## Goal of the exercise
Make an exact copy of the entries below with the pictures removed.

Dataset items
□ □ □ □ □

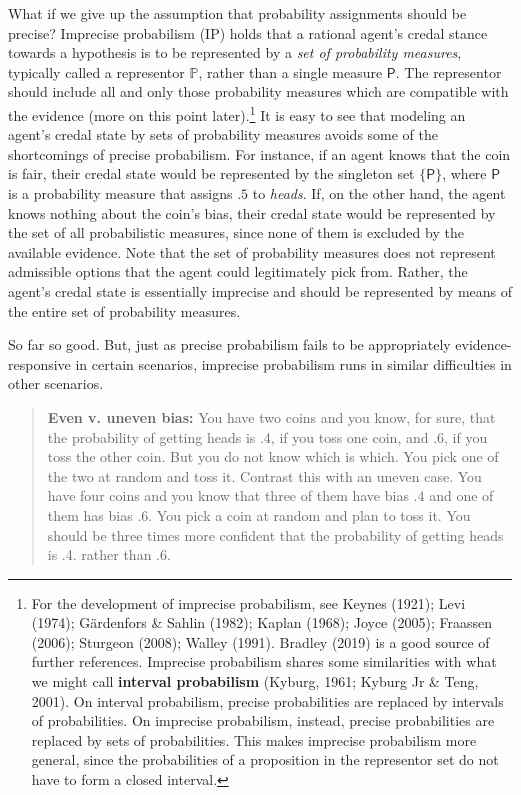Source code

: \documentclass[
  letterpaper,
  DIV=11,
  numbers=noendperiod]{scrartcl}
\begin{document}
What if we give up the assumption that probability assignments should be
precise? Imprecise probabilism (\textsf{IP}) holds that a rational
agent's credal stance towards a hypothesis is to be represented by a
\emph{set of probability measures}, typically called a representor
\(\mathbb{P}\), rather than a single measure \(\mathsf{P}\). The
representor should include all and only those probability measures which
are compatible with the evidence (more on this point later).\footnote{For
  the development of imprecise probabilism, see Keynes (1921); Levi
  (1974); Gärdenfors \& Sahlin (1982); Kaplan (1968); Joyce (2005);
  Fraassen (2006); Sturgeon (2008); Walley (1991). Bradley (2019) is a
  good source of further references. Imprecise probabilism shares some
  similarities with what we might call \textbf{interval probabilism}
  (Kyburg, 1961; Kyburg Jr \& Teng, 2001). On interval probabilism,
  precise probabilities are replaced by intervals of probabilities. On
  imprecise probabilism, instead, precise probabilities are replaced by
  sets of probabilities. This makes imprecise probabilism more general,
  since the probabilities of a proposition in the representor set do not
  have to form a closed interval.} It is easy to see that modeling an
agent's credal state by sets of probability measures avoids some of the
shortcomings of precise probabilism. For instance, if an agent knows
that the coin is fair, their credal state would be represented by the
singleton set \(\{\mathsf{P}\}\), where \(\mathsf{P}\) is a probability
measure that assigns \(.5\) to \emph{heads}. If, on the other hand, the
agent knows nothing about the coin's bias, their credal state would be
represented by the set of all probabilistic measures, since none of them
is excluded by the available evidence. Note that the set of probability
measures does not represent admissible options that the agent could
legitimately pick from. Rather, the agent's credal state is essentially
imprecise and should be represented by means of the entire set of
probability measures.

So far so good. But, just as precise probabilism fails to be
appropriately evidence-responsive in certain scenarios, imprecise
probabilism runs in similar difficulties in other scenarios.

\begin{quote}
\textbf{Even v. uneven bias:}
 You have two coins and you know, for sure, that the probability of getting heads is .4, if you toss one coin, and .6, if you toss the other coin. But you do not know which is which. You pick one of the two at random and toss it.  Contrast this with an uneven case. You have four coins and you know that three of them have bias $.4$ and one of them has bias $.6$. You pick a coin at random and plan to toss it. You should be three times more confident that the probability of getting heads is .4. rather than .6.
\end{quote}
\end{document}
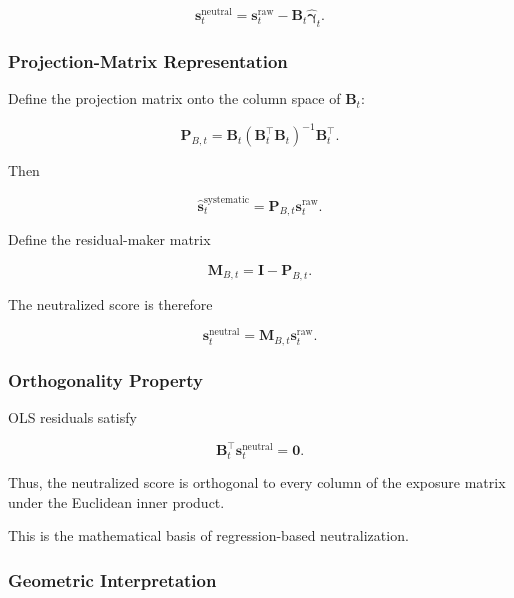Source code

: \documentclass[11pt,a4paper]{article}
\begin{document}
\begin{equation}
\boxed{
\mathbf{s}_t^{\mathrm{neutral}}
=
\mathbf{s}_t^{\mathrm{raw}}
-
\mathbf{B}_t
\widehat{\boldsymbol{\gamma}}_t.
}
\end{equation}


\subsubsection{Projection-Matrix Representation}

Define the projection matrix onto the column space of $\mathbf{B}_t$:

\begin{equation}
\boxed{
\mathbf{P}_{B,t}
=
\mathbf{B}_t
\left(
\mathbf{B}_t^\top
\mathbf{B}_t
\right)^{-1}
\mathbf{B}_t^\top.
}
\end{equation}

Then

\begin{equation}
\widehat{\mathbf{s}}_t^{\mathrm{systematic}}
=
\mathbf{P}_{B,t}
\mathbf{s}_t^{\mathrm{raw}}.
\end{equation}

Define the residual-maker matrix

\begin{equation}
\boxed{
\mathbf{M}_{B,t}
=
\mathbf{I}
-
\mathbf{P}_{B,t}.
}
\end{equation}

The neutralized score is therefore

\begin{equation}
\boxed{
\mathbf{s}_t^{\mathrm{neutral}}
=
\mathbf{M}_{B,t}
\mathbf{s}_t^{\mathrm{raw}}.
}
\end{equation}


\subsubsection{Orthogonality Property}

OLS residuals satisfy

\begin{equation}
\boxed{
\mathbf{B}_t^\top
\mathbf{s}_t^{\mathrm{neutral}}
=
\mathbf{0}.
}
\end{equation}

Thus, the neutralized score is orthogonal to every column of the exposure
matrix under the Euclidean inner product.

This is the mathematical basis of regression-based neutralization.


\subsubsection{Geometric Interpretation}
\end{document}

□ □ □ □ □

## Output of the task
Source code

: \documentclass[
  letterpaper,
  DIV=11,
  numbers=noendperiod]{scrartcl}
\begin{document}
What if we give up the assumption that probability assignments should be
precise? Imprecise probabilism (\textsf{IP}) holds that a rational
agent's credal stance towards a hypothesis is to be represented by a
\emph{set of probability measures}, typically called a representor
\(\mathbb{P}\), rather than a single measure \(\mathsf{P}\). The
representor should include all and only those probability measures which
are compatible with the evidence (more on this point later).\footnote{For
  the development of imprecise probabilism, see Keynes (1921); Levi
  (1974); Gärdenfors \& Sahlin (1982); Kaplan (1968); Joyce (2005);
  Fraassen (2006); Sturgeon (2008); Walley (1991). Bradley (2019) is a
  good source of further references. Imprecise probabilism shares some
  similarities with what we might call \textbf{interval probabilism}
  (Kyburg, 1961; Kyburg Jr \& Teng, 2001). On interval probabilism,
  precise probabilities are replaced by intervals of probabilities. On
  imprecise probabilism, instead, precise probabilities are replaced by
  sets of probabilities. This makes imprecise probabilism more general,
  since the probabilities of a proposition in the representor set do not
  have to form a closed interval.} It is easy to see that modeling an
agent's credal state by sets of probability measures avoids some of the
shortcomings of precise probabilism. For instance, if an agent knows
that the coin is fair, their credal state would be represented by the
singleton set \(\{\mathsf{P}\}\), where \(\mathsf{P}\) is a probability
measure that assigns \(.5\) to \emph{heads}. If, on the other hand, the
agent knows nothing about the coin's bias, their credal state would be
represented by the set of all probabilistic measures, since none of them
is excluded by the available evidence. Note that the set of probability
measures does not represent admissible options that the agent could
legitimately pick from. Rather, the agent's credal state is essentially
imprecise and should be represented by means of the entire set of
probability measures.

So far so good. But, just as precise probabilism fails to be
appropriately evidence-responsive in certain scenarios, imprecise
probabilism runs in similar difficulties in other scenarios.

\begin{quote}
\textbf{Even v. uneven bias:}
 You have two coins and you know, for sure, that the probability of getting heads is .4, if you toss one coin, and .6, if you toss the other coin. But you do not know which is which. You pick one of the two at random and toss it.  Contrast this with an uneven case. You have four coins and you know that three of them have bias $.4$ and one of them has bias $.6$. You pick a coin at random and plan to toss it. You should be three times more confident that the probability of getting heads is .4. rather than .6.
\end{quote}
\end{document}
Source code

: \documentclass[11pt,a4paper]{article}
\begin{document}
\begin{equation}
\boxed{
\mathbf{s}_t^{\mathrm{neutral}}
=
\mathbf{s}_t^{\mathrm{raw}}
-
\mathbf{B}_t
\widehat{\boldsymbol{\gamma}}_t.
}
\end{equation}


\subsubsection{Projection-Matrix Representation}

Define the projection matrix onto the column space of $\mathbf{B}_t$:

\begin{equation}
\boxed{
\mathbf{P}_{B,t}
=
\mathbf{B}_t
\left(
\mathbf{B}_t^\top
\mathbf{B}_t
\right)^{-1}
\mathbf{B}_t^\top.
}
\end{equation}

Then

\begin{equation}
\widehat{\mathbf{s}}_t^{\mathrm{systematic}}
=
\mathbf{P}_{B,t}
\mathbf{s}_t^{\mathrm{raw}}.
\end{equation}

Define the residual-maker matrix

\begin{equation}
\boxed{
\mathbf{M}_{B,t}
=
\mathbf{I}
-
\mathbf{P}_{B,t}.
}
\end{equation}

The neutralized score is therefore

\begin{equation}
\boxed{
\mathbf{s}_t^{\mathrm{neutral}}
=
\mathbf{M}_{B,t}
\mathbf{s}_t^{\mathrm{raw}}.
}
\end{equation}


\subsubsection{Orthogonality Property}

OLS residuals satisfy

\begin{equation}
\boxed{
\mathbf{B}_t^\top
\mathbf{s}_t^{\mathrm{neutral}}
=
\mathbf{0}.
}
\end{equation}

Thus, the neutralized score is orthogonal to every column of the exposure
matrix under the Euclidean inner product.

This is the mathematical basis of regression-based neutralization.


\subsubsection{Geometric Interpretation}
\end{document}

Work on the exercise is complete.